D Air-Gapped RStudio Package Manager

RStudio Package Manager communicates with a RStudio CRAN service to access CRAN packages and metadata. In offline environments, it is possible to directly download the necessary data from the RStudio CRAN service and then copy it to an offline RStudio Package Manager server.

This guide includes 3 sections:

  • Instructions for an initial air-gapped setup (D.1)
  • Instructions for performing regular updates (D.2)
  • Instructions for upgrading RStudio Package Manager in an air-gapped environment (D.3)

D.1 Initial Setup

  1. Install the AWS CLI tools in an online machine. Confirm by running aws help.

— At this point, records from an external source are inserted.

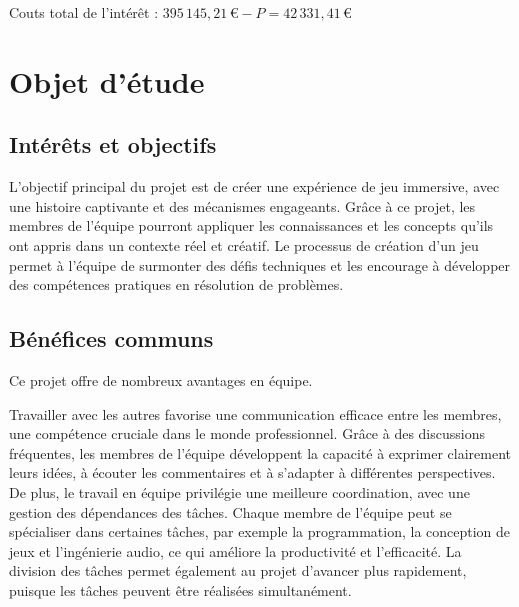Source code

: \documentclass{article}
\begin{document}
Couts total de l'intérêt : $395\,145,21\,\text{€} - P = 42\,331,41\,\text{€}$














\newpage
\section{Objet d’étude}
\subsection{Intérêts et objectifs}\hfill

L'objectif principal du projet est de créer une expérience de jeu immersive, avec une histoire captivante et des mécanismes engageants. Grâce à ce projet, les membres de l'équipe pourront appliquer les connaissances et les concepts qu'ils ont appris dans un contexte réel et créatif. Le processus de création d'un jeu permet à l'équipe de surmonter des défis techniques et les encourage à développer des compétences pratiques en résolution de problèmes.





\subsection{Bénéfices communs}\hfill

Ce projet offre de nombreux avantages en équipe. 

Travailler avec les autres favorise une communication efficace entre les membres, une compétence cruciale dans le monde professionnel. Grâce à des discussions fréquentes, les membres de l’équipe développent la capacité à exprimer clairement leurs idées, à écouter les commentaires et à s’adapter à différentes perspectives.\\

De plus, le travail en équipe privilégie une meilleure coordination, avec une gestion des dépendances des tâches. Chaque membre de l'équipe peut se spécialiser dans certaines tâches, par exemple la programmation, la conception de jeux et l'ingénierie audio, ce qui améliore la productivité et l’efficacité. La division des tâches permet également au projet d’avancer plus rapidement, puisque les tâches peuvent être réalisées simultanément.\\
\end{document}
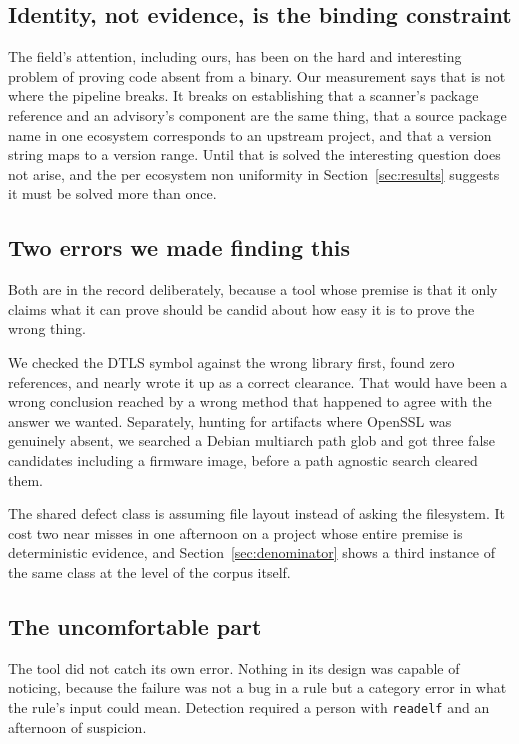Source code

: \subsection{Identity, not evidence, is the binding constraint}

The field's attention, including ours, has been on the hard and interesting
problem of proving code absent from a binary. Our measurement says that is not
where the pipeline breaks. It breaks on establishing that a scanner's package
reference and an advisory's component are the same thing, that a source package
name in one ecosystem corresponds to an upstream project, and that a version
string maps to a version range. Until that is solved the interesting question
does not arise, and the per ecosystem non uniformity in
Section~\ref{sec:results} suggests it must be solved more than once.

\subsection{Two errors we made finding this}

Both are in the record deliberately, because a tool whose premise is that it only
claims what it can prove should be candid about how easy it is to prove the wrong
thing.

We checked the DTLS symbol against the wrong library first, found zero
references, and nearly wrote it up as a correct clearance. That would have been a
wrong conclusion reached by a wrong method that happened to agree with the answer
we wanted. Separately, hunting for artifacts where OpenSSL was genuinely absent,
we searched a Debian multiarch path glob and got three false candidates including
a firmware image, before a path agnostic search cleared them.

The shared defect class is assuming file layout instead of asking the filesystem.
It cost two near misses in one afternoon on a project whose entire premise is
deterministic evidence, and Section~\ref{sec:denominator} shows a third instance
of the same class at the level of the corpus itself.

\subsection{The uncomfortable part}

The tool did not catch its own error. Nothing in its design was capable of
noticing, because the failure was not a bug in a rule but a category error in
what the rule's input could mean. Detection required a person with
\texttt{readelf} and an afternoon of suspicion.

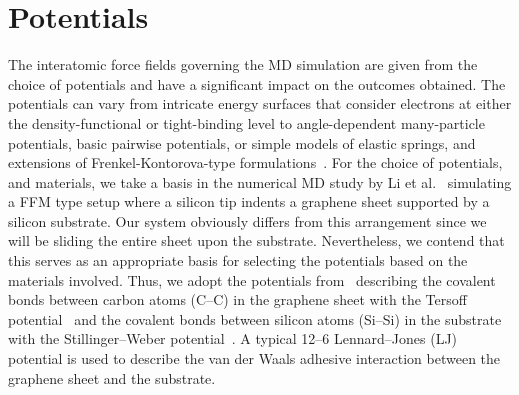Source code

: \section{Potentials}\label{sec:potentials}
The interatomic force fields governing the \acrshort{MD} simulation are given from the choice of potentials and have a significant impact on the outcomes obtained. The potentials can vary from intricate energy surfaces that consider electrons at either the density-functional or tight-binding level to angle-dependent many-particle potentials, basic pairwise potentials, or simple models of elastic springs, and extensions of Frenkel-Kontorova-type formulations~\cite{Vanossi_2013}. For the choice of
potentials, and materials, we take a basis in the numerical \acrshort{MD} study
by Li et al.~\cite{li_evolving_2016} simulating a \acrshort{FFM} type setup
where a silicon tip indents a graphene sheet supported by a silicon substrate. Our system obviously differs from this arrangement since we will be sliding the entire sheet upon the substrate. Nevertheless, we contend that this serves as an appropriate basis for selecting the potentials based on the materials involved. Thus, we adopt the potentials from~\cite{li_evolving_2016} describing the covalent bonds between carbon atoms (C--C) in the graphene sheet with the Tersoff potential~\cite{PhysRevB.37.6991} and the covalent bonds between silicon atoms (Si--Si) in the substrate with the Stillinger–Weber potential~\cite{PhysRevB.31.5262}. A typical 12--6 Lennard–Jones (\acrshort{LJ}) potential is used to describe the van der Waals adhesive interaction between the graphene sheet and the substrate. 

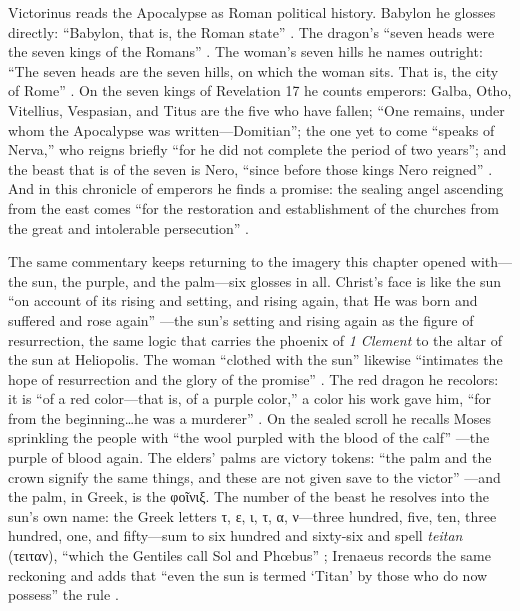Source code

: Victorinus reads the Apocalypse as Roman political history.
Babylon he glosses directly: ``Babylon, that is, the Roman state'' \cite[Rev 7]{victorinus:apocalypse}.
The dragon's ``seven heads were the seven kings of the Romans'' \cite[Rev 12]{victorinus:apocalypse}.
The woman's seven hills he names outright: ``The seven heads are the seven hills, on which the woman sits. That is, the city of Rome'' \cite[Rev 17]{victorinus:apocalypse}.
On the seven kings of Revelation 17 he counts emperors: Galba, Otho, Vitellius, Vespasian, and Titus are the five who have fallen; ``One remains, under whom the Apocalypse was written---Domitian''; the one yet to come ``speaks of Nerva,'' who reigns briefly ``for he did not complete the period of two years''; and the beast that is of the seven is Nero, ``since before those kings Nero reigned'' \cite[Rev 17]{victorinus:apocalypse}.
And in this chronicle of emperors he finds a promise: the sealing angel ascending from the east comes ``for the restoration and establishment of the churches from the great and intolerable persecution'' \cite[Rev 7]{victorinus:apocalypse}.

The same commentary keeps returning to the imagery this chapter opened with---the sun, the purple, and the palm---six glosses in all.
Christ's face is like the sun ``on account of its rising and setting, and rising again, that He was born and suffered and rose again'' \cite[Rev 1]{victorinus:apocalypse}---the sun's setting and rising again as the figure of resurrection, the same logic that carries the phoenix of \emph{1 Clement} to the altar of the sun at Heliopolis.
The woman ``clothed with the sun'' likewise ``intimates the hope of resurrection and the glory of the promise'' \cite[Rev 12]{victorinus:apocalypse}.
The red dragon he recolors: it is ``of a red color---that is, of a purple color,'' a color his work gave him, ``for from the beginning\ldots he was a murderer'' \cite[Rev 12]{victorinus:apocalypse}.
On the sealed scroll he recalls Moses sprinkling the people with ``the wool purpled with the blood of the calf'' \cite[Rev 5]{victorinus:apocalypse}---the purple of blood again.
The elders' palms are victory tokens: ``the palm and the crown signify the same things, and these are not given save to the victor'' \cite[Rev 4]{victorinus:apocalypse}---and the palm, in Greek, is the φοῖνιξ.
The number of the beast he resolves into the sun's own name: the Greek letters τ, ε, ι, τ, α, ν---three hundred, five, ten, three hundred, one, and fifty---sum to six hundred and sixty-six and spell \emph{teitan} (τειταν), ``which the Gentiles call Sol and Phœbus'' \cite[Rev 13]{victorinus:apocalypse}; Irenaeus records the same reckoning and adds that ``even the sun is termed `Titan' by those who do now possess'' the rule \cite[5.30.3]{irenaeus:advhaer}.

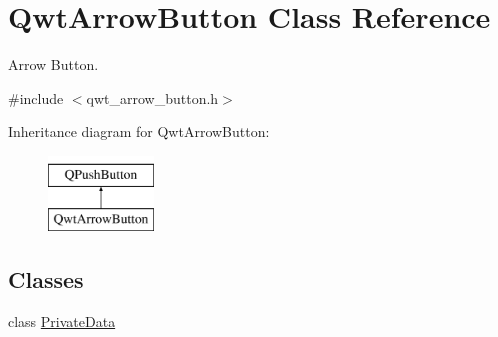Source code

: \hypertarget{class_qwt_arrow_button}{\section{Qwt\-Arrow\-Button Class Reference}
\label{class_qwt_arrow_button}
}


Arrow Button.  




{\ttfamily \#include $<$qwt\-\_\-arrow\-\_\-button.\-h$>$}

Inheritance diagram for Qwt\-Arrow\-Button\-:\begin{figure}[H]
\begin{center}
\leavevmode
\includegraphics[height=2.000000cm]{class_qwt_arrow_button}
\end{center}
\end{figure}
\subsection*{Classes}
\begin{DoxyCompactItemize}
\item 
class \hyperlink{class_qwt_arrow_button_1_1_private_data}{Private\-Data}
\end{DoxyCompactItemize}
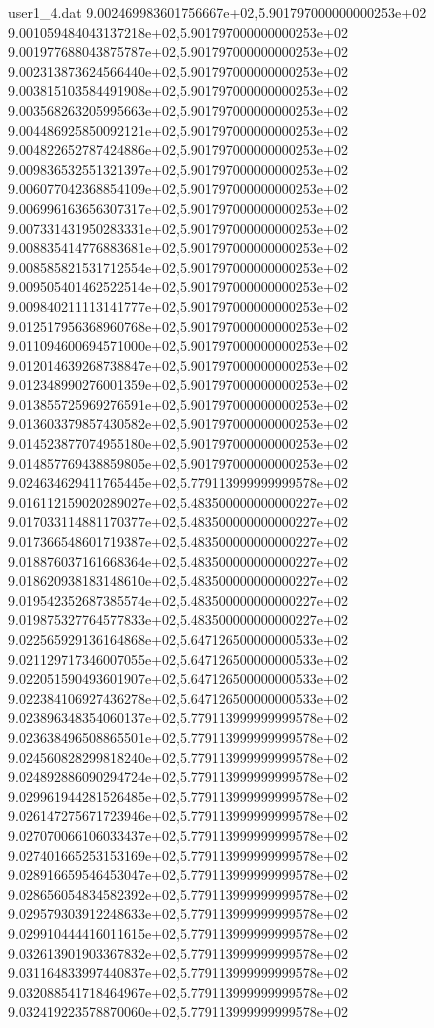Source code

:\begin{filecontents}{user1_4.dat}
9.002469983601756667e+02,5.901797000000000253e+02
9.001059484043137218e+02,5.901797000000000253e+02
9.001977688043875787e+02,5.901797000000000253e+02
9.002313873624566440e+02,5.901797000000000253e+02
9.003815103584491908e+02,5.901797000000000253e+02
9.003568263205995663e+02,5.901797000000000253e+02
9.004486925850092121e+02,5.901797000000000253e+02
9.004822652787424886e+02,5.901797000000000253e+02
9.009836532551321397e+02,5.901797000000000253e+02
9.006077042368854109e+02,5.901797000000000253e+02
9.006996163656307317e+02,5.901797000000000253e+02
9.007331431950283331e+02,5.901797000000000253e+02
9.008835414776883681e+02,5.901797000000000253e+02
9.008585821531712554e+02,5.901797000000000253e+02
9.009505401462522514e+02,5.901797000000000253e+02
9.009840211113141777e+02,5.901797000000000253e+02
9.012517956368960768e+02,5.901797000000000253e+02
9.011094600694571000e+02,5.901797000000000253e+02
9.012014639268738847e+02,5.901797000000000253e+02
9.012348990276001359e+02,5.901797000000000253e+02
9.013855725969276591e+02,5.901797000000000253e+02
9.013603379857430582e+02,5.901797000000000253e+02
9.014523877074955180e+02,5.901797000000000253e+02
9.014857769438859805e+02,5.901797000000000253e+02
9.024634629411765445e+02,5.779113999999999578e+02
9.016112159020289027e+02,5.483500000000000227e+02
9.017033114881170377e+02,5.483500000000000227e+02
9.017366548601719387e+02,5.483500000000000227e+02
9.018876037161668364e+02,5.483500000000000227e+02
9.018620938183148610e+02,5.483500000000000227e+02
9.019542352687385574e+02,5.483500000000000227e+02
9.019875327764577833e+02,5.483500000000000227e+02
9.022565929136164868e+02,5.647126500000000533e+02
9.021129717346007055e+02,5.647126500000000533e+02
9.022051590493601907e+02,5.647126500000000533e+02
9.022384106927436278e+02,5.647126500000000533e+02
9.023896348354060137e+02,5.779113999999999578e+02
9.023638496508865501e+02,5.779113999999999578e+02
9.024560828299818240e+02,5.779113999999999578e+02
9.024892886090294724e+02,5.779113999999999578e+02
9.029961944281526485e+02,5.779113999999999578e+02
9.026147275671723946e+02,5.779113999999999578e+02
9.027070066106033437e+02,5.779113999999999578e+02
9.027401665253153169e+02,5.779113999999999578e+02
9.028916659546453047e+02,5.779113999999999578e+02
9.028656054834582392e+02,5.779113999999999578e+02
9.029579303912248633e+02,5.779113999999999578e+02
9.029910444416011615e+02,5.779113999999999578e+02
9.032613901903367832e+02,5.779113999999999578e+02
9.031164833997440837e+02,5.779113999999999578e+02
9.032088541718464967e+02,5.779113999999999578e+02
9.032419223578870060e+02,5.779113999999999578e+02

\end{filecontents}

  2. Run the command rspm air-gap in the offline RStudio Package Manager server. See 6 for more information about the rspm commands.

The air-gap command will print information and output a command similar to:

MAJOR=`curl https://rspm-sync-staging.rstudio.com/v2/version.txt`; \
echo "aws s3 sync --no-sign-request --exclude=* --include=v2/version.txt \
--include=v2/${MAJOR}/* s3://rstudio-pm-sync/ ./"
  1. In the online machine, create a new directory, e.g cran-data. Copy the command from step 2 and run it from within the directory on the online machine. A new command will be printed starting with aws s3 sync. Copy the entire output and run it in the the same location. The sequence of input and output looks like:
# Input:
MAJOR=`curl https://rspm-sync-staging.rstudio.com/v2/version.txt`; \
echo "aws s3 sync --no-sign-request --exclude=* --include=v2/version.txt \
--include=v2/${MAJOR}/* s3://rstudio-pm-sync/ ./"

# Output:
aws s3 sync --no-sign-request --exclude=* --include=v2/version.txt \
--include=v2/2/* s3://rstudio-pm-sync/ ./

# Input:
aws s3 sync --no-sign-request --exclude=* --include=v2/version.txt \
--include=v2/2/* s3://rstudio-pm-sync/ ./

These steps will begin the download which includes 50+ GB of data and may take some time to complete.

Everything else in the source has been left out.